With the covid-19 pandemic, over the last two years people had no option but to transact via digital mediums. For small ticket loans, many start-ups took it as an opportunity and came up with their lending platforms which were entirely digital and the process was comfortable. As it is an unsecured loan, people who suffer or went through a liquidity crisis, choose to opt for an instant personal loan which can easily be availed online without having to visit any branch or submit documents in person. However, this has lead to a steep increase in the number of online frauds who take advantage of someone’s misery and click bait users who are in dire need.
At Andromeda, we have curated a few pre-requisites which can enable a borrower to have a better understanding of the Do’s and Don’ts of availing an online personal loan from a digital-only lender. Let’s discuss it a little more;
Credibility of the lender
More often than not, whenever we deal online there is always a chance that we do a thorough research via various sources to ensure the legitimacy of a product or a service. The same applies with a digital-only lender; a borrower must always ensure that they verify the facts & information being promised, also if there are any bad reviews or testimonials being reported by the earlier users. Additionally, check whether the lender is a licensed entity or a registered partner with a bank or an NBFC, as the licensing is mandated by the Reserve Bank of India for all such lenders.

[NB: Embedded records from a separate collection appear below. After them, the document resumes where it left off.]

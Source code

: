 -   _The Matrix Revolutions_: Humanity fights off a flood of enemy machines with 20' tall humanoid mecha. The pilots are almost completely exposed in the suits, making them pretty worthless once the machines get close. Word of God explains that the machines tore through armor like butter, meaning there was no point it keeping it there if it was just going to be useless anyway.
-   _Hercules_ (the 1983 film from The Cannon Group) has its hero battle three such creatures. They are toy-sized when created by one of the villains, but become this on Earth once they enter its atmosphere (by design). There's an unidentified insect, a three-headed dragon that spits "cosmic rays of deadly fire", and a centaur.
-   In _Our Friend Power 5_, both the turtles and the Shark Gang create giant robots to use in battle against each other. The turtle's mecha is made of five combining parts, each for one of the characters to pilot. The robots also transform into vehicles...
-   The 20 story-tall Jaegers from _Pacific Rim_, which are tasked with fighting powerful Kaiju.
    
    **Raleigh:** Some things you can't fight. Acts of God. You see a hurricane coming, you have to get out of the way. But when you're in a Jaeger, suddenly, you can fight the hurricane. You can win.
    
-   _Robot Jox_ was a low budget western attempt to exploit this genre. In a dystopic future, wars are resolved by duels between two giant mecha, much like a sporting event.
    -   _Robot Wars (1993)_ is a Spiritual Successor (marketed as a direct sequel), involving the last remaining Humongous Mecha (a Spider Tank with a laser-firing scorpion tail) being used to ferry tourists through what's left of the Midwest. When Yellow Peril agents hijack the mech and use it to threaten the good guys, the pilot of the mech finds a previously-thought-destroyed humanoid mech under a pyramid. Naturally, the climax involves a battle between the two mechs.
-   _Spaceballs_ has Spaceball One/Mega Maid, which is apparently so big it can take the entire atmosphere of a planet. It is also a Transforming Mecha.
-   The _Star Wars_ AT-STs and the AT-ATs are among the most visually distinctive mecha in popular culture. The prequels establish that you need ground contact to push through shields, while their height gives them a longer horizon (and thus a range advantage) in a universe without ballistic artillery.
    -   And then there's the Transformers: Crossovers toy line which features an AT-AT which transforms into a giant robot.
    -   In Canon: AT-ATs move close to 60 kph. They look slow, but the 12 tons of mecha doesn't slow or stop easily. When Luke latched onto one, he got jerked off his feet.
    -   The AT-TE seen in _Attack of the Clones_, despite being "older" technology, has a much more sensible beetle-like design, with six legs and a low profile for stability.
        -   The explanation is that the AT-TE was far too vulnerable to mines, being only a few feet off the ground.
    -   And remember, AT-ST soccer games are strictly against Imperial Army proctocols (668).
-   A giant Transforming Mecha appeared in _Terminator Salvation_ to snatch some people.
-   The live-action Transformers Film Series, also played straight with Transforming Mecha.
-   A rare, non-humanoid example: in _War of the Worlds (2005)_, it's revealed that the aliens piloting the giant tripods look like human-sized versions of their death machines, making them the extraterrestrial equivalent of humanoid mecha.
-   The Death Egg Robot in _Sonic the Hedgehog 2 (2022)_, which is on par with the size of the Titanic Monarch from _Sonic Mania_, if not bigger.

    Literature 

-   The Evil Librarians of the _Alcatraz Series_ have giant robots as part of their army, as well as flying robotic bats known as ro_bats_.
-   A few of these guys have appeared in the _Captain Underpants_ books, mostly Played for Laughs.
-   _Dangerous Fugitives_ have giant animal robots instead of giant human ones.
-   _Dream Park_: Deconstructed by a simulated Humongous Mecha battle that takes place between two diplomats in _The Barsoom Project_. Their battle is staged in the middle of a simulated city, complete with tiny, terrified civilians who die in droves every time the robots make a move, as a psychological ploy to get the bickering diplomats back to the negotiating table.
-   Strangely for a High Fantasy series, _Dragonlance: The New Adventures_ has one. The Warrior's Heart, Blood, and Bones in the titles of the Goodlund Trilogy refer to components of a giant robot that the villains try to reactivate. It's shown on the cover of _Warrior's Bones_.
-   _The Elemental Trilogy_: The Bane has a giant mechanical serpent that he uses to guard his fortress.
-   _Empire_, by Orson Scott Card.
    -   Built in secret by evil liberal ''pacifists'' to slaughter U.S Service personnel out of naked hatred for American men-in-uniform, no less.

Interest rate fluctuations
To provide an edge to the borrowers to save money whenever possible, in 2019 the Reserve bank came up with Repo Linked Lending Rate (RLLR) for all types of retail loans, wherein the rate of interest is flexible and changes in line with the central bank’s repo rate. As it gives an advantage to the borrower, many online lenders do not disclose the base rate and quote a rate which has a higher spread or margin. However, as these online lenders operate digitally and have less operational costs, a borrower must negotiate to get a lower rate of interest as compared to banks and NBFCs.
Terms & conditions
For most of the services that include a legal contract or agreement, there are always a set of terms & conditions that need to be fulfilled. While taking a loan from an online lender, a borrower must go through the intricacies of the agreement point by point, also ask for a clarity from the loan executive in case of any abnormality. At the same time, one must keep in mind that online lenders provide flexible repayment options to choose from as per need and convenience. For transactions, it is advised to not make payments to any individual account, and ensure that the account is registered under the name of a bank, an NBFC or a registered entity.
Customer support team
The customer support or service team acts as a bridge between the borrower and the lender and plays a very crucial role for digital-only lenders. The convenience of availing a loan online must be backed by a robust customer support techniques, which can really prove to be helpful to a borrower during the entire tenure i.e. from the time they apply for a loan and until the loan gets repaid. At the time of negotiating, a borrower must ask and ensure whether the lender provides continuous reminders for payments and updates regarding their loan account.
While a borrower makes sure that the checks mentioned above are taken care of, they can apply for an online loan if it’s urgent. If the borrower has a good credit score, there are chances that they will get the best deal available amongst other lenders. All they require to do is to ensure that they are dealing with a genuine partner or lender and the chances of getting conned are minimum or none.